WHAT THE TASK ASKS: Determine which lines of the records include the word "College", and copy them.
Start of EXERCISE DATA
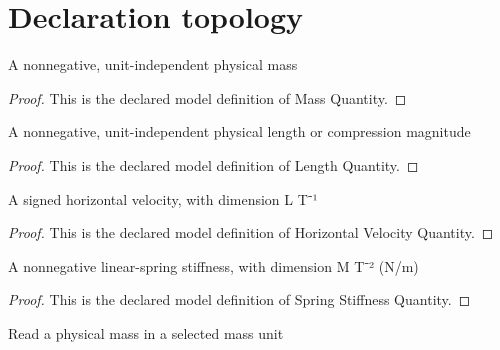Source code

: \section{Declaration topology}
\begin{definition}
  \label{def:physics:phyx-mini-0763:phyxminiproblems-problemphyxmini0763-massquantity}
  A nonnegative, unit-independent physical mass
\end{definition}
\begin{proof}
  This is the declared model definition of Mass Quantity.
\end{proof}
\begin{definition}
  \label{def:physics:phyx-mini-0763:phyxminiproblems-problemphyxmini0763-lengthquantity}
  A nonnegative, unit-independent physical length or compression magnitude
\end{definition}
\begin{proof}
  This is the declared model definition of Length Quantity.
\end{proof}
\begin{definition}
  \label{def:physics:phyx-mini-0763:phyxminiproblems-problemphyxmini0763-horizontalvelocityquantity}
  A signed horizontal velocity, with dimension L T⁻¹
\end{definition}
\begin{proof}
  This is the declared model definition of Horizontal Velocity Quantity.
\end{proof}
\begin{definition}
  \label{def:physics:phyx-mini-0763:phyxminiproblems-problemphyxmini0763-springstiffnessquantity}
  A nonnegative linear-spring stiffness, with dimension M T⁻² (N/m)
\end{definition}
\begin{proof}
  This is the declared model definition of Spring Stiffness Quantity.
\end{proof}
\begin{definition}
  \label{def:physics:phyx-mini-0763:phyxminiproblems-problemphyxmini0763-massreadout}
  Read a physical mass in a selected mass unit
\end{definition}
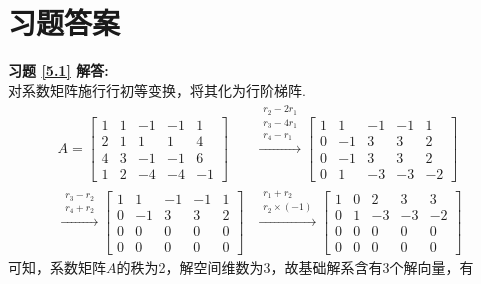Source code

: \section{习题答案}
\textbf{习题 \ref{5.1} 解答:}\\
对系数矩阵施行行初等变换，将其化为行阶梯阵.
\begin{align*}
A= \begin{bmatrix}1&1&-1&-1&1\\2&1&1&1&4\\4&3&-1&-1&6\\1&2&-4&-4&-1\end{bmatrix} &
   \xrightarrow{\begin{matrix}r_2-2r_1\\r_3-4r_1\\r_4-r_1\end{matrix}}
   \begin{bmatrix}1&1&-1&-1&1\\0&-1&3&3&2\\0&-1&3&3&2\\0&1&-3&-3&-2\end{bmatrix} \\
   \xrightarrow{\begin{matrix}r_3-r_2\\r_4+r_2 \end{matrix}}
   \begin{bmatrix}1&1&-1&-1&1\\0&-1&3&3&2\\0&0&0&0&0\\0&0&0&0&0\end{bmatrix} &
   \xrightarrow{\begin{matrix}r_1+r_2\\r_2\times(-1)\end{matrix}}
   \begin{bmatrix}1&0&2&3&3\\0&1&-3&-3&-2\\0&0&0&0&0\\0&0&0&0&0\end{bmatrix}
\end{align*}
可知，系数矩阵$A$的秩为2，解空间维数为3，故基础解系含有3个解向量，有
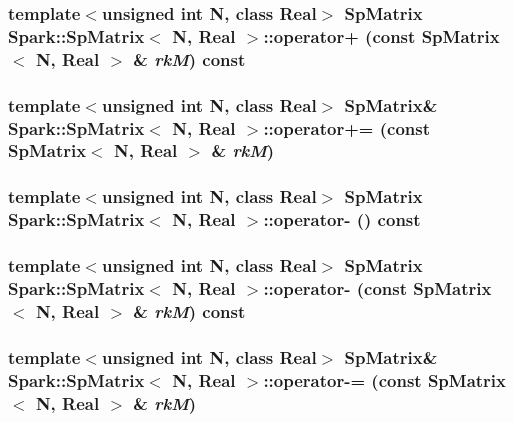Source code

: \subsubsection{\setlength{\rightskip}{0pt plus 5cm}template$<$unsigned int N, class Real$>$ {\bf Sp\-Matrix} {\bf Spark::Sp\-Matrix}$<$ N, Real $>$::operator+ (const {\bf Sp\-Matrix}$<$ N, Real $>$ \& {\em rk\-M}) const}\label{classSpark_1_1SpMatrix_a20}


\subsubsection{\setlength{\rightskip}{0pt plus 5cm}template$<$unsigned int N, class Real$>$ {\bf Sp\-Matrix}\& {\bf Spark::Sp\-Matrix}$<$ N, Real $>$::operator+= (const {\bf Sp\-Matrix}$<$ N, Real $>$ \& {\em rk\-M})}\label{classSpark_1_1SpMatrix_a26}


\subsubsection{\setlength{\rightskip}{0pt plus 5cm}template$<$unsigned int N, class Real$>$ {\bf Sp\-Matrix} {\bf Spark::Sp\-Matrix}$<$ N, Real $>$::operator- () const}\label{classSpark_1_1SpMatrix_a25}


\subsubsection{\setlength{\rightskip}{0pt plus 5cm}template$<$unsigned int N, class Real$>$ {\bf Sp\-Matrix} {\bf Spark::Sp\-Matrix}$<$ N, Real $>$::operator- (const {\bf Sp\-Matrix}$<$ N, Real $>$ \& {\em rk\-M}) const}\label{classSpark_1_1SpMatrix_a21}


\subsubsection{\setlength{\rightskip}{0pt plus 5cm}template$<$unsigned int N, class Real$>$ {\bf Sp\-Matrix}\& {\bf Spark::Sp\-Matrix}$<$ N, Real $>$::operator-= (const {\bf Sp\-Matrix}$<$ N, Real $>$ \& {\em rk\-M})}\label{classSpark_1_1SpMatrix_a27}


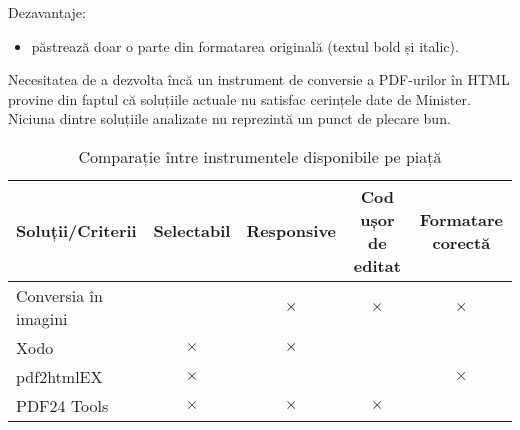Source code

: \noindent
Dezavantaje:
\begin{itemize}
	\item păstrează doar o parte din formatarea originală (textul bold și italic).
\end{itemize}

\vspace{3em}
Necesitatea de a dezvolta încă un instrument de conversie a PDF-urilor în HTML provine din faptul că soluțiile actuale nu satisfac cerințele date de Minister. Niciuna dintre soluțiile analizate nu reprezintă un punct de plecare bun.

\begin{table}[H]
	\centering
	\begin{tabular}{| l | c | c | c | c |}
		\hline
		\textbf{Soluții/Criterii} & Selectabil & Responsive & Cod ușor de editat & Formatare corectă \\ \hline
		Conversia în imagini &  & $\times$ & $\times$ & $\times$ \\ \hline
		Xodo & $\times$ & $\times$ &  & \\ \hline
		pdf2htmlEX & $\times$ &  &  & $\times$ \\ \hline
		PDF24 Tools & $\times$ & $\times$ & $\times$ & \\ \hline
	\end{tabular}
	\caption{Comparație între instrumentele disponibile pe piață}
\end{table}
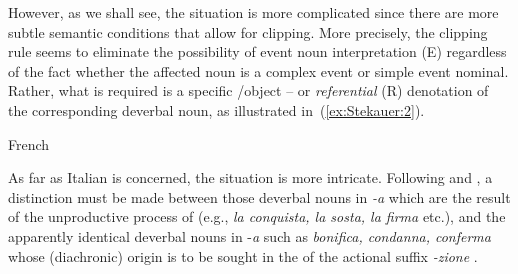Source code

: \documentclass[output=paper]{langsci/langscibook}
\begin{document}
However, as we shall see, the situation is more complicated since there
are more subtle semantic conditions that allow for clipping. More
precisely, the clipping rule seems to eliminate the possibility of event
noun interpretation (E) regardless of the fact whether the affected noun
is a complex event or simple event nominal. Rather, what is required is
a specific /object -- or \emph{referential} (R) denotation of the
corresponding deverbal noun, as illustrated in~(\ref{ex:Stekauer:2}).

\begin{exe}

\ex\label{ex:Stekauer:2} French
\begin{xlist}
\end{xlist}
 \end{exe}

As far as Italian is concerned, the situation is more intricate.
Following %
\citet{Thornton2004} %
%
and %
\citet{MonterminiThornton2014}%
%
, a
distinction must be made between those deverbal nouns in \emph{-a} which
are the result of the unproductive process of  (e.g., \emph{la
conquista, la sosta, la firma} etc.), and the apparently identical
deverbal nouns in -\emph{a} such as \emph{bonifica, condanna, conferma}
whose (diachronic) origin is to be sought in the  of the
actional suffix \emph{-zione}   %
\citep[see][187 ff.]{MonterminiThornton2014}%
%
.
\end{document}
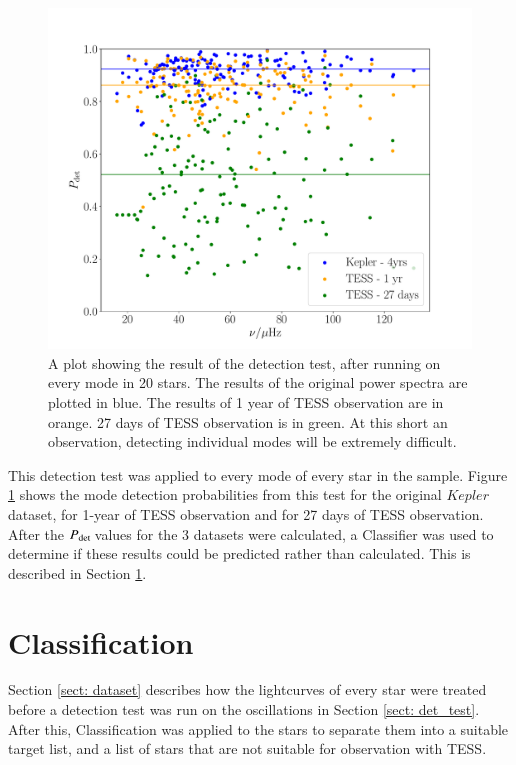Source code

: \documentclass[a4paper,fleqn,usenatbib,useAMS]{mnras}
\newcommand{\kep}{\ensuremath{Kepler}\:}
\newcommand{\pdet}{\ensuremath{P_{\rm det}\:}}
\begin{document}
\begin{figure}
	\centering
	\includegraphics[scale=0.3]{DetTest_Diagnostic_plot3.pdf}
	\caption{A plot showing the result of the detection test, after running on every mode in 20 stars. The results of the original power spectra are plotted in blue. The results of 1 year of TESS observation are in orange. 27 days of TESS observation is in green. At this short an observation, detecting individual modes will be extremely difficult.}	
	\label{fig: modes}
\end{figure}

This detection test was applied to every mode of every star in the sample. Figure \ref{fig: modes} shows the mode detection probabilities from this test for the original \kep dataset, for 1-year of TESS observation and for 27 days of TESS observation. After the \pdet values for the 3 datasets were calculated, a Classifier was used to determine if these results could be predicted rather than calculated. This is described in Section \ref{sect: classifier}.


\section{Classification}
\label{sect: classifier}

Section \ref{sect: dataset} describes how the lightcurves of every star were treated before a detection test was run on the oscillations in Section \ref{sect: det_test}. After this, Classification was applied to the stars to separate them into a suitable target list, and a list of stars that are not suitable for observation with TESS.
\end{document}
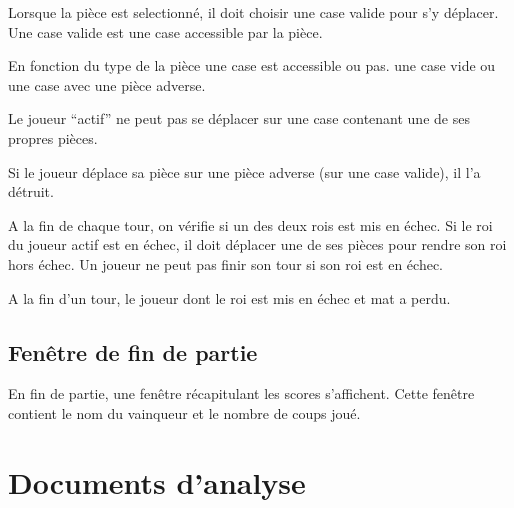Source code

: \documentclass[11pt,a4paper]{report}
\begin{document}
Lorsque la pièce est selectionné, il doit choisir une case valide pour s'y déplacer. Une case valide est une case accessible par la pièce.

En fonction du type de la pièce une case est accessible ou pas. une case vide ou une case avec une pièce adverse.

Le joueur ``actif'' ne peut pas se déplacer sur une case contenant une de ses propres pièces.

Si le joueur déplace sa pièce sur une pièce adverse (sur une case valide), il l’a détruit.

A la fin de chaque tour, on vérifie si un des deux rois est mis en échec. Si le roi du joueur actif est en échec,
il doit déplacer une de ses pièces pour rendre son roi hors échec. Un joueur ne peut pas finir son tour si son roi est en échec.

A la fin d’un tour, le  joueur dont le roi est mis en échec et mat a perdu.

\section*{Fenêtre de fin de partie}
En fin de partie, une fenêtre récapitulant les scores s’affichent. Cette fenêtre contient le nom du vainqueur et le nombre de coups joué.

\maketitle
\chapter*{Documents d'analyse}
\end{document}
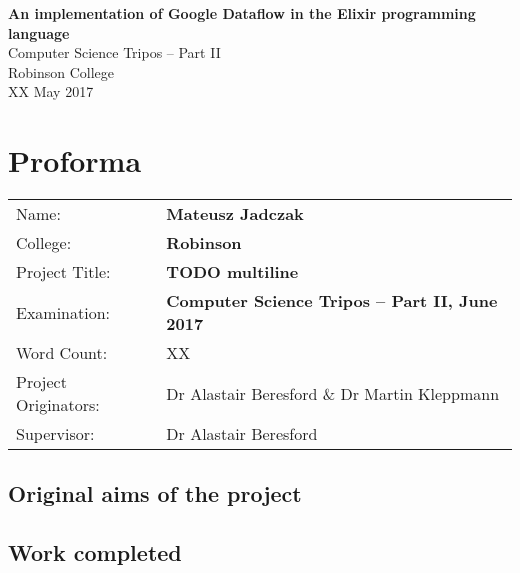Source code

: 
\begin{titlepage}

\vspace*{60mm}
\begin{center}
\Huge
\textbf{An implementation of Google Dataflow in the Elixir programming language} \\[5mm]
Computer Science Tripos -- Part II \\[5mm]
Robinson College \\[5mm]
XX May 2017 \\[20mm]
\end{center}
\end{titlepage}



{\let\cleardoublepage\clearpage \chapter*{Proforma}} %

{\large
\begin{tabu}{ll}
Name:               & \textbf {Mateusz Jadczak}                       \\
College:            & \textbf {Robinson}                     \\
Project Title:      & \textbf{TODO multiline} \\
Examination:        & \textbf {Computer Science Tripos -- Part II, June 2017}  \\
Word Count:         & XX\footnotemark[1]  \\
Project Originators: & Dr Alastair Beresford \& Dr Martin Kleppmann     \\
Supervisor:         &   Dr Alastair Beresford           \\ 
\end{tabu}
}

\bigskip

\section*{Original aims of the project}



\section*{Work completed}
End of EXERCISE DATA
EXERCISE RESULT:
Robinson College \\[5mm]
College:            & \textbf {Robinson}                     \\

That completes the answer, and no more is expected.